Final answer:
Using the superposition principle by combining the given solutions y1 = 1/4 sin(2t) and y2 = t/4 - 1/8, the solution for the differential equation y" + 2y' + 4y = 2t - 3cos(2t) is y = t/2 - 1/4 - 3/4 sin(2t).
Step-by-step explanation:
To find a solution of y" + 2y' + 4y = 2t - 3cos(2t) using the superposition principle, we can use the given solutions y1 and y2 for the related differential equations. The superposition principle states that the sum of the solutions to a linear homogeneous differential equation and a particular solution to the non-homogeneous equation represents the general solution to the non-homogeneous equation.
In this case, we have two solutions:
- y1 = 1/4 sin(2t), a solution of y" + 2y' + 4y = cos(2t)
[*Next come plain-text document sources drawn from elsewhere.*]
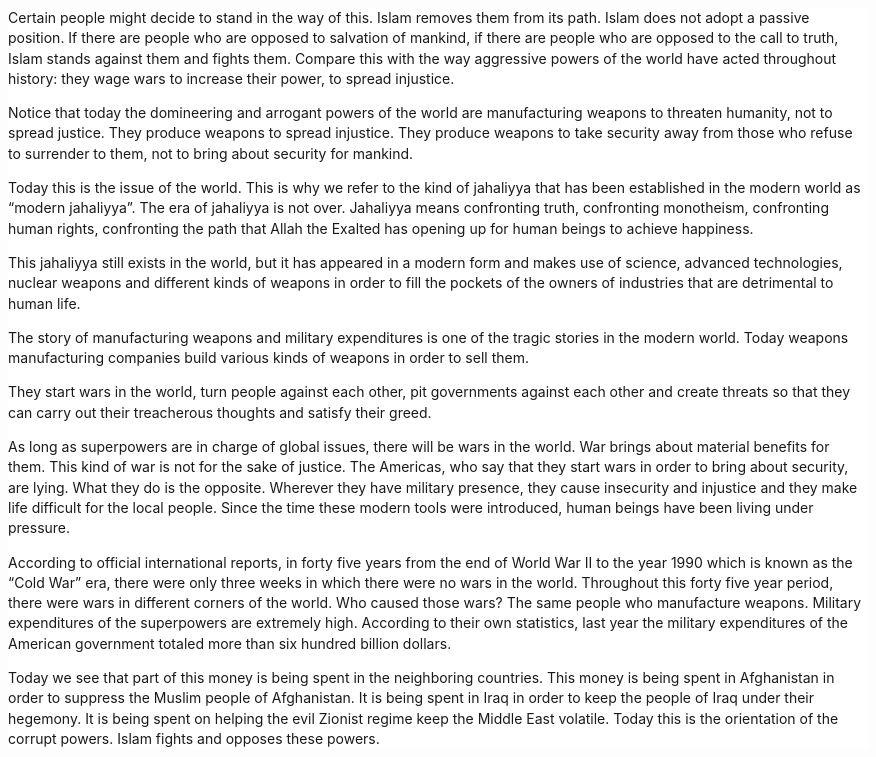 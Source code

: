 Certain people might decide to stand in the way of this. Islam removes
them from its path. Islam does not adopt a passive position. If there
are people who are opposed to salvation of mankind, if there are people
who are opposed to the call to truth, Islam stands against them and
fights them. Compare this with the way aggressive powers of the world
have acted throughout history: they wage wars to increase their power,
to spread injustice.

Notice that today the domineering and arrogant powers of the world are
manufacturing weapons to threaten humanity, not to spread justice. They
produce weapons to spread injustice. They produce weapons to take
security away from those who refuse to surrender to them, not to bring
about security for mankind.

Today this is the issue of the world. This is why we refer to the kind
of jahaliyya that has been established in the modern world as “modern
jahaliyya”. The era of jahaliyya is not over. Jahaliyya means
confronting truth, confronting monotheism, confronting human rights,
confronting the path that Allah the Exalted has opening up for human
beings to achieve happiness.

This jahaliyya still exists in the world, but it has appeared in a
modern form and makes use of science, advanced technologies, nuclear
weapons and different kinds of weapons in order to fill the pockets of
the owners of industries that are detrimental to human life.

The story of manufacturing weapons and military expenditures is one of
the tragic stories in the modern world. Today weapons manufacturing
companies build various kinds of weapons in order to sell them.

They start wars in the world, turn people against each other, pit
governments against each other and create threats so that they can carry
out their treacherous thoughts and satisfy their greed.

As long as superpowers are in charge of global issues, there will be
wars in the world. War brings about material benefits for them. This
kind of war is not for the sake of justice. The Americas, who say that
they start wars in order to bring about security, are lying. What they
do is the opposite. Wherever they have military presence, they cause
insecurity and injustice and they make life difficult for the local
people. Since the time these modern tools were introduced, human beings
have been living under pressure.

According to official international reports, in forty five years from
the end of World War II to the year 1990 which is known as the “Cold
War” era, there were only three weeks in which there were no wars in the
world. Throughout this forty five year period, there were wars in
different corners of the world. Who caused those wars? The same people
who manufacture weapons. Military expenditures of the superpowers are
extremely high. According to their own statistics, last year the
military expenditures of the American government totaled more than six
hundred billion dollars.

Today we see that part of this money is being spent in the neighboring
countries. This money is being spent in Afghanistan in order to suppress
the Muslim people of Afghanistan. It is being spent in Iraq in order to
keep the people of Iraq under their hegemony. It is being spent on
helping the evil Zionist regime keep the Middle East volatile. Today
this is the orientation of the corrupt powers. Islam fights and opposes
these powers.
- y2 = t/4 - 1/8, a solution of y" + 2y' + 4y = t
The given equation y" + 2y' + 4y = 2t - 3cos(2t) can be seen as a linear combination of the two right-hand sides of the equations for which we already know solutions. Hence, a solution can be constructed as:
y = 2y2 - 3y1
Plugging in the known forms of y1 and y2:
y = 2(t/4 - 1/8) - 3(1/4 sin(2t))
This is the solution of the superposed differential equation, and simplifies to:
y = t/2 - 1/4 - 3/4 sin(2t)
Note that it is essential that the original differential equations were linear for this principle to apply.